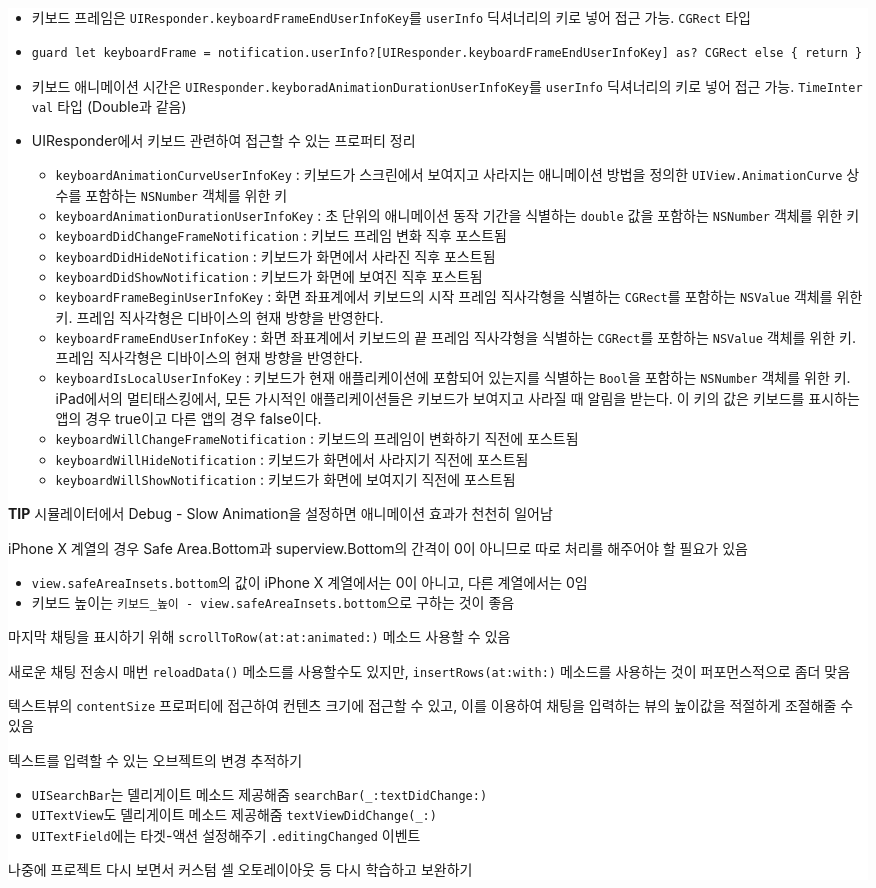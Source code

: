 - 키보드 프레임은 `UIResponder.keyboardFrameEndUserInfoKey`를 `userInfo` 딕셔너리의 키로 넣어 접근 가능. `CGRect` 타입

- `guard let keyboardFrame = notification.userInfo?[UIResponder.keyboardFrameEndUserInfoKey] as? CGRect else { return }`

- 키보드 애니메이션 시간은 `UIResponder.keyboradAnimationDurationUserInfoKey`를 `userInfo` 딕셔너리의 키로 넣어 접근 가능. `TimeInterval` 타입 (Double과 같음)

- UIResponder에서 키보드 관련하여 접근할 수 있는 프로퍼티 정리

  - `keyboardAnimationCurveUserInfoKey` : 키보드가 스크린에서 보여지고 사라지는 애니메이션 방법을 정의한 `UIView.AnimationCurve` 상수를 포함하는 `NSNumber` 객체를 위한 키
  - `keyboardAnimationDurationUserInfoKey` : 초 단위의 애니메이션 동작 기간을 식별하는 `double` 값을 포함하는 `NSNumber` 객체를 위한 키
  - `keyboardDidChangeFrameNotification` : 키보드 프레임 변화 직후 포스트됨
  - `keyboardDidHideNotification` : 키보드가 화면에서 사라진 직후 포스트됨
  - `keyboardDidShowNotification` : 키보드가 화면에 보여진 직후 포스트됨
  - `keyboardFrameBeginUserInfoKey` : 화면 좌표계에서 키보드의 시작 프레임 직사각형을 식별하는 `CGRect`를 포함하는 `NSValue` 객체를 위한 키. 프레임 직사각형은 디바이스의 현재 방향을 반영한다.
  - `keyboardFrameEndUserInfoKey` : 화면 좌표계에서 키보드의 끝 프레임 직사각형을 식별하는 `CGRect`를 포함하는 `NSValue` 객체를 위한 키. 프레임 직사각형은 디바이스의 현재 방향을 반영한다.
  - `keyboardIsLocalUserInfoKey` : 키보드가 현재 애플리케이션에 포함되어 있는지를 식별하는 `Bool`을 포함하는 `NSNumber` 객체를 위한 키. iPad에서의 멀티태스킹에서, 모든 가시적인 애플리케이션들은 키보드가 보여지고 사라질 때 알림을 받는다. 이 키의 값은 키보드를 표시하는 앱의 경우 true이고 다른 앱의 경우 false이다.
  - `keyboardWillChangeFrameNotification` : 키보드의 프레임이 변화하기 직전에 포스트됨
  - `keyboardWillHideNotification` : 키보드가 화면에서 사라지기 직전에 포스트됨
  - `keyboardWillShowNotification` : 키보드가 화면에 보여지기 직전에 포스트됨

**TIP** 시뮬레이터에서 Debug - Slow Animation을 설정하면 애니메이션 효과가 천천히 일어남

iPhone X 계열의 경우 Safe Area.Bottom과 superview.Bottom의 간격이 0이 아니므로 따로 처리를 해주어야 할 필요가 있음

- `view.safeAreaInsets.bottom`의 값이 iPhone X 계열에서는 0이 아니고, 다른 계열에서는 0임
- 키보드 높이는 `키보드_높이 - view.safeAreaInsets.bottom`으로 구하는 것이 좋음

마지막 채팅을 표시하기 위해 `scrollToRow(at:at:animated:)` 메소드 사용할 수 있음

새로운 채팅 전송시 매번 `reloadData()` 메소드를 사용할수도 있지만, `insertRows(at:with:)` 메소드를 사용하는 것이 퍼포먼스적으로 좀더 맞음

텍스트뷰의 `contentSize` 프로퍼티에 접근하여 컨텐츠 크기에 접근할 수 있고, 이를 이용하여 채팅을 입력하는 뷰의 높이값을 적절하게 조절해줄 수 있음

텍스트를 입력할 수 있는 오브젝트의 변경 추적하기

- `UISearchBar`는 델리게이트 메소드 제공해줌 `searchBar(_:textDidChange:)`
- `UITextView`도 델리게이트 메소드 제공해줌 `textViewDidChange(_:)`
- `UITextField`에는 타겟-액션 설정해주기 `.editingChanged` 이벤트

나중에 프로젝트 다시 보면서 커스텀 셀 오토레이아웃 등 다시 학습하고 보완하기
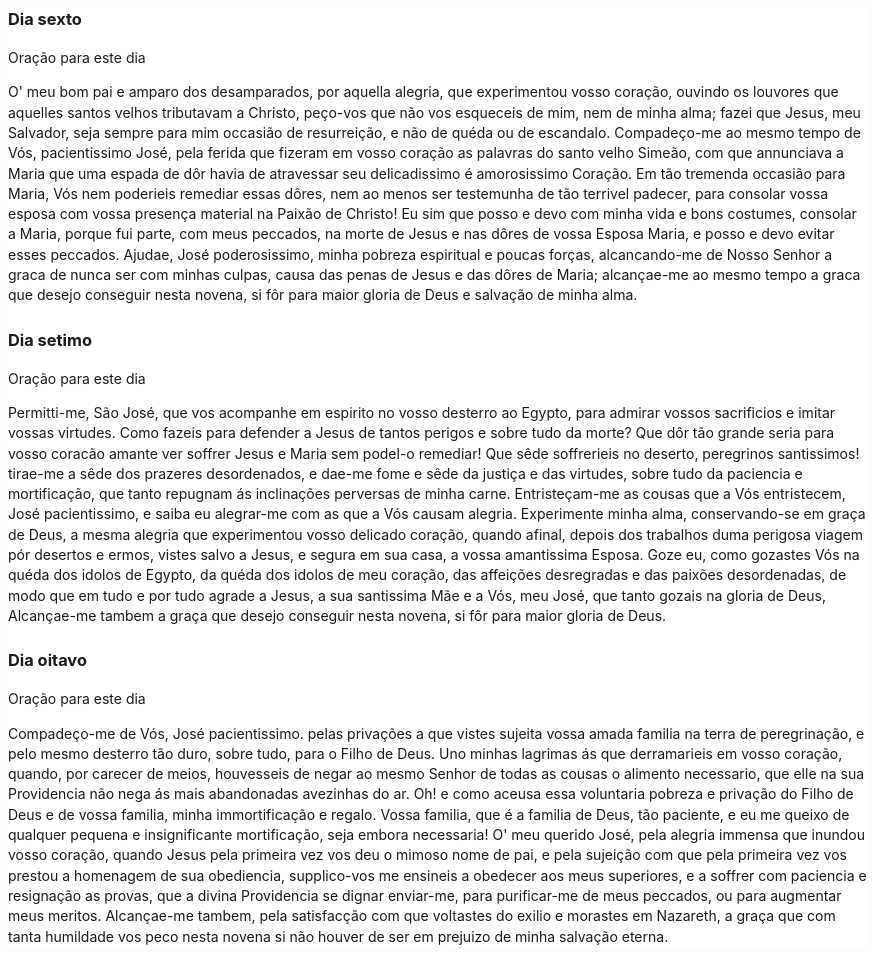 ### Dia sexto
Oração para este dia

O' meu bom pai e amparo dos desamparados, por aquella alegria, que experimentou vosso coração, ouvindo os louvores que aquelles santos velhos tributavam a Christo, peço-vos que não vos esqueceis de mim, nem de minha alma; fazei que Jesus, meu Salvador, seja sempre para mim occasião de resurreição, e não de quéda ou de escandalo. Compadeço-me ao mesmo tempo de Vós, pacientissimo José, pela ferida que fizeram em vosso coração as palavras do santo velho Simeão, com que annunciava a Maria que uma espada de dôr havia de atravessar seu delicadissimo é amorosissimo Coração. Em tão tremenda occasião para Maria, Vós nem poderieis remediar essas dôres, nem ao menos ser testemunha de tão terrivel padecer, para consolar vossa esposa com vossa presença material na Paixão de Christo! Eu sim que posso e devo com minha vida e bons costumes, consolar a Maria, porque fui parte, com meus peccados, na morte de Jesus e nas dôres de vossa Esposa Maria, e posso e devo evitar esses peccados. Ajudae, José poderosissimo, minha pobreza espiritual e poucas forças, alcancando-me de Nosso Senhor a graca de nunca ser com minhas culpas, causa das penas de Jesus e das dôres de Maria; alcançae-me ao mesmo tempo a graca que desejo conseguir nesta novena, si fôr para maior gloria de Deus e salvação de minha alma.

### Dia setimo
Oração para este dia

Permitti-me, São José, que vos acompanhe em espirito no vosso desterro ao Egypto, para admirar vossos sacrificios e imitar vossas virtudes. Como fazeis para defender a Jesus de tantos perigos e sobre tudo da morte? Que dôr tão grande seria para vosso coracão amante ver soffrer Jesus e Maria sem podel-o remediar! Que sêde soffrerieis no deserto, peregrinos santissimos! tirae-me a sêde dos prazeres desordenados, e dae-me fome e sêde da justiça e das virtudes, sobre tudo da paciencia e mortificação, que tanto repugnam ás inclinações perversas de minha carne. Entristeçam-me as cousas que a Vós entristecem, José pacientissimo, e saiba eu alegrar-me com as que a Vós causam alegria. Experimente minha alma, conservando-se em graça de Deus, a mesma alegria que experimentou vosso delicado coração, quando afinal, depois dos trabalhos duma perigosa viagem pór desertos e ermos, vistes salvo a Jesus, e segura em sua casa, a vossa amantissima Esposa. Goze eu, como gozastes Vós na quéda dos idolos de Egypto, da quéda dos idolos de meu coração, das affeições desregradas e das paixões desordenadas, de modo que em tudo e por tudo agrade a Jesus, a sua santissima Mãe e a Vós, meu José, que tanto gozais na gloria de Deus, Alcançae-me tambem a graça que desejo conseguir nesta novena, si fôr para maior gloria de Deus.

### Dia oitavo
Oração para este dia

Compadeço-me de Vós, José pacientissimo. pelas privações a que vistes sujeita vossa amada familia na terra de peregrinação, e pelo mesmo desterro tão duro, sobre tudo, para o Filho de Deus. Uno minhas lagrimas ás que derramarieis em vosso coração, quando, por carecer de meios, houvesseis de negar ao mesmo Senhor de todas as cousas o alimento necessario, que elle na sua Providencia não nega ás mais abandonadas avezinhas do ar. Oh! e como aceusa essa voluntaria pobreza e privação do Filho de Deus e de vossa familia, minha immortificação e regalo. Vossa familia, que é a familia de Deus, tão paciente, e eu me queixo de qualquer pequena e insignificante mortificação, seja embora necessaria! O' meu querido José, pela alegria immensa que inundou vosso coração, quando Jesus pela primeira vez vos deu o mimoso nome de pai, e pela sujeição com que pela primeira vez vos prestou a homenagem de sua obediencia, supplico-vos me ensineis a obedecer aos meus superiores, e a soffrer com paciencia e resignação as provas, que a divina Providencia se dignar enviar-me, para purificar-me de meus peccados, ou para augmentar meus meritos. Alcançae-me tambem, pela satisfacção com que voltastes do exilio e morastes em Nazareth, a graça que com tanta humildade vos peco nesta novena si não houver de ser em prejuizo de minha salvação eterna.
********************
- Task instructions: Everything above should be given again exactly, apart from the pictures.

- Output of the exercise:
Source code

: - 키보드 프레임은 `UIResponder.keyboardFrameEndUserInfoKey`를 `userInfo` 딕셔너리의 키로 넣어 접근 가능. `CGRect` 타입

- `guard let keyboardFrame = notification.userInfo?[UIResponder.keyboardFrameEndUserInfoKey] as? CGRect else { return }`

- 키보드 애니메이션 시간은 `UIResponder.keyboradAnimationDurationUserInfoKey`를 `userInfo` 딕셔너리의 키로 넣어 접근 가능. `TimeInterval` 타입 (Double과 같음)

- UIResponder에서 키보드 관련하여 접근할 수 있는 프로퍼티 정리

  - `keyboardAnimationCurveUserInfoKey` : 키보드가 스크린에서 보여지고 사라지는 애니메이션 방법을 정의한 `UIView.AnimationCurve` 상수를 포함하는 `NSNumber` 객체를 위한 키
  - `keyboardAnimationDurationUserInfoKey` : 초 단위의 애니메이션 동작 기간을 식별하는 `double` 값을 포함하는 `NSNumber` 객체를 위한 키
  - `keyboardDidChangeFrameNotification` : 키보드 프레임 변화 직후 포스트됨
  - `keyboardDidHideNotification` : 키보드가 화면에서 사라진 직후 포스트됨
  - `keyboardDidShowNotification` : 키보드가 화면에 보여진 직후 포스트됨
  - `keyboardFrameBeginUserInfoKey` : 화면 좌표계에서 키보드의 시작 프레임 직사각형을 식별하는 `CGRect`를 포함하는 `NSValue` 객체를 위한 키. 프레임 직사각형은 디바이스의 현재 방향을 반영한다.
  - `keyboardFrameEndUserInfoKey` : 화면 좌표계에서 키보드의 끝 프레임 직사각형을 식별하는 `CGRect`를 포함하는 `NSValue` 객체를 위한 키. 프레임 직사각형은 디바이스의 현재 방향을 반영한다.
  - `keyboardIsLocalUserInfoKey` : 키보드가 현재 애플리케이션에 포함되어 있는지를 식별하는 `Bool`을 포함하는 `NSNumber` 객체를 위한 키. iPad에서의 멀티태스킹에서, 모든 가시적인 애플리케이션들은 키보드가 보여지고 사라질 때 알림을 받는다. 이 키의 값은 키보드를 표시하는 앱의 경우 true이고 다른 앱의 경우 false이다.
  - `keyboardWillChangeFrameNotification` : 키보드의 프레임이 변화하기 직전에 포스트됨
  - `keyboardWillHideNotification` : 키보드가 화면에서 사라지기 직전에 포스트됨
  - `keyboardWillShowNotification` : 키보드가 화면에 보여지기 직전에 포스트됨

**TIP** 시뮬레이터에서 Debug - Slow Animation을 설정하면 애니메이션 효과가 천천히 일어남

iPhone X 계열의 경우 Safe Area.Bottom과 superview.Bottom의 간격이 0이 아니므로 따로 처리를 해주어야 할 필요가 있음

- `view.safeAreaInsets.bottom`의 값이 iPhone X 계열에서는 0이 아니고, 다른 계열에서는 0임
- 키보드 높이는 `키보드_높이 - view.safeAreaInsets.bottom`으로 구하는 것이 좋음

마지막 채팅을 표시하기 위해 `scrollToRow(at:at:animated:)` 메소드 사용할 수 있음

새로운 채팅 전송시 매번 `reloadData()` 메소드를 사용할수도 있지만, `insertRows(at:with:)` 메소드를 사용하는 것이 퍼포먼스적으로 좀더 맞음

텍스트뷰의 `contentSize` 프로퍼티에 접근하여 컨텐츠 크기에 접근할 수 있고, 이를 이용하여 채팅을 입력하는 뷰의 높이값을 적절하게 조절해줄 수 있음

텍스트를 입력할 수 있는 오브젝트의 변경 추적하기

- `UISearchBar`는 델리게이트 메소드 제공해줌 `searchBar(_:textDidChange:)`
- `UITextView`도 델리게이트 메소드 제공해줌 `textViewDidChange(_:)`
- `UITextField`에는 타겟-액션 설정해주기 `.editingChanged` 이벤트

나중에 프로젝트 다시 보면서 커스텀 셀 오토레이아웃 등 다시 학습하고 보완하기
 ### Dia sexto
Oração para este dia

O' meu bom pai e amparo dos desamparados, por aquella alegria, que experimentou vosso coração, ouvindo os louvores que aquelles santos velhos tributavam a Christo, peço-vos que não vos esqueceis de mim, nem de minha alma; fazei que Jesus, meu Salvador, seja sempre para mim occasião de resurreição, e não de quéda ou de escandalo. Compadeço-me ao mesmo tempo de Vós, pacientissimo José, pela ferida que fizeram em vosso coração as palavras do santo velho Simeão, com que annunciava a Maria que uma espada de dôr havia de atravessar seu delicadissimo é amorosissimo Coração. Em tão tremenda occasião para Maria, Vós nem poderieis remediar essas dôres, nem ao menos ser testemunha de tão terrivel padecer, para consolar vossa esposa com vossa presença material na Paixão de Christo! Eu sim que posso e devo com minha vida e bons costumes, consolar a Maria, porque fui parte, com meus peccados, na morte de Jesus e nas dôres de vossa Esposa Maria, e posso e devo evitar esses peccados. Ajudae, José poderosissimo, minha pobreza espiritual e poucas forças, alcancando-me de Nosso Senhor a graca de nunca ser com minhas culpas, causa das penas de Jesus e das dôres de Maria; alcançae-me ao mesmo tempo a graca que desejo conseguir nesta novena, si fôr para maior gloria de Deus e salvação de minha alma.

### Dia setimo
Oração para este dia

Permitti-me, São José, que vos acompanhe em espirito no vosso desterro ao Egypto, para admirar vossos sacrificios e imitar vossas virtudes. Como fazeis para defender a Jesus de tantos perigos e sobre tudo da morte? Que dôr tão grande seria para vosso coracão amante ver soffrer Jesus e Maria sem podel-o remediar! Que sêde soffrerieis no deserto, peregrinos santissimos! tirae-me a sêde dos prazeres desordenados, e dae-me fome e sêde da justiça e das virtudes, sobre tudo da paciencia e mortificação, que tanto repugnam ás inclinações perversas de minha carne. Entristeçam-me as cousas que a Vós entristecem, José pacientissimo, e saiba eu alegrar-me com as que a Vós causam alegria. Experimente minha alma, conservando-se em graça de Deus, a mesma alegria que experimentou vosso delicado coração, quando afinal, depois dos trabalhos duma perigosa viagem pór desertos e ermos, vistes salvo a Jesus, e segura em sua casa, a vossa amantissima Esposa. Goze eu, como gozastes Vós na quéda dos idolos de Egypto, da quéda dos idolos de meu coração, das affeições desregradas e das paixões desordenadas, de modo que em tudo e por tudo agrade a Jesus, a sua santissima Mãe e a Vós, meu José, que tanto gozais na gloria de Deus, Alcançae-me tambem a graça que desejo conseguir nesta novena, si fôr para maior gloria de Deus.

### Dia oitavo
Oração para este dia

Compadeço-me de Vós, José pacientissimo. pelas privações a que vistes sujeita vossa amada familia na terra de peregrinação, e pelo mesmo desterro tão duro, sobre tudo, para o Filho de Deus. Uno minhas lagrimas ás que derramarieis em vosso coração, quando, por carecer de meios, houvesseis de negar ao mesmo Senhor de todas as cousas o alimento necessario, que elle na sua Providencia não nega ás mais abandonadas avezinhas do ar. Oh! e como aceusa essa voluntaria pobreza e privação do Filho de Deus e de vossa familia, minha immortificação e regalo. Vossa familia, que é a familia de Deus, tão paciente, e eu me queixo de qualquer pequena e insignificante mortificação, seja embora necessaria! O' meu querido José, pela alegria immensa que inundou vosso coração, quando Jesus pela primeira vez vos deu o mimoso nome de pai, e pela sujeição com que pela primeira vez vos prestou a homenagem de sua obediencia, supplico-vos me ensineis a obedecer aos meus superiores, e a soffrer com paciencia e resignação as provas, que a divina Providencia se dignar enviar-me, para purificar-me de meus peccados, ou para augmentar meus meritos. Alcançae-me tambem, pela satisfacção com que voltastes do exilio e morastes em Nazareth, a graça que com tanta humildade vos peco nesta novena si não houver de ser em prejuizo de minha salvação eterna.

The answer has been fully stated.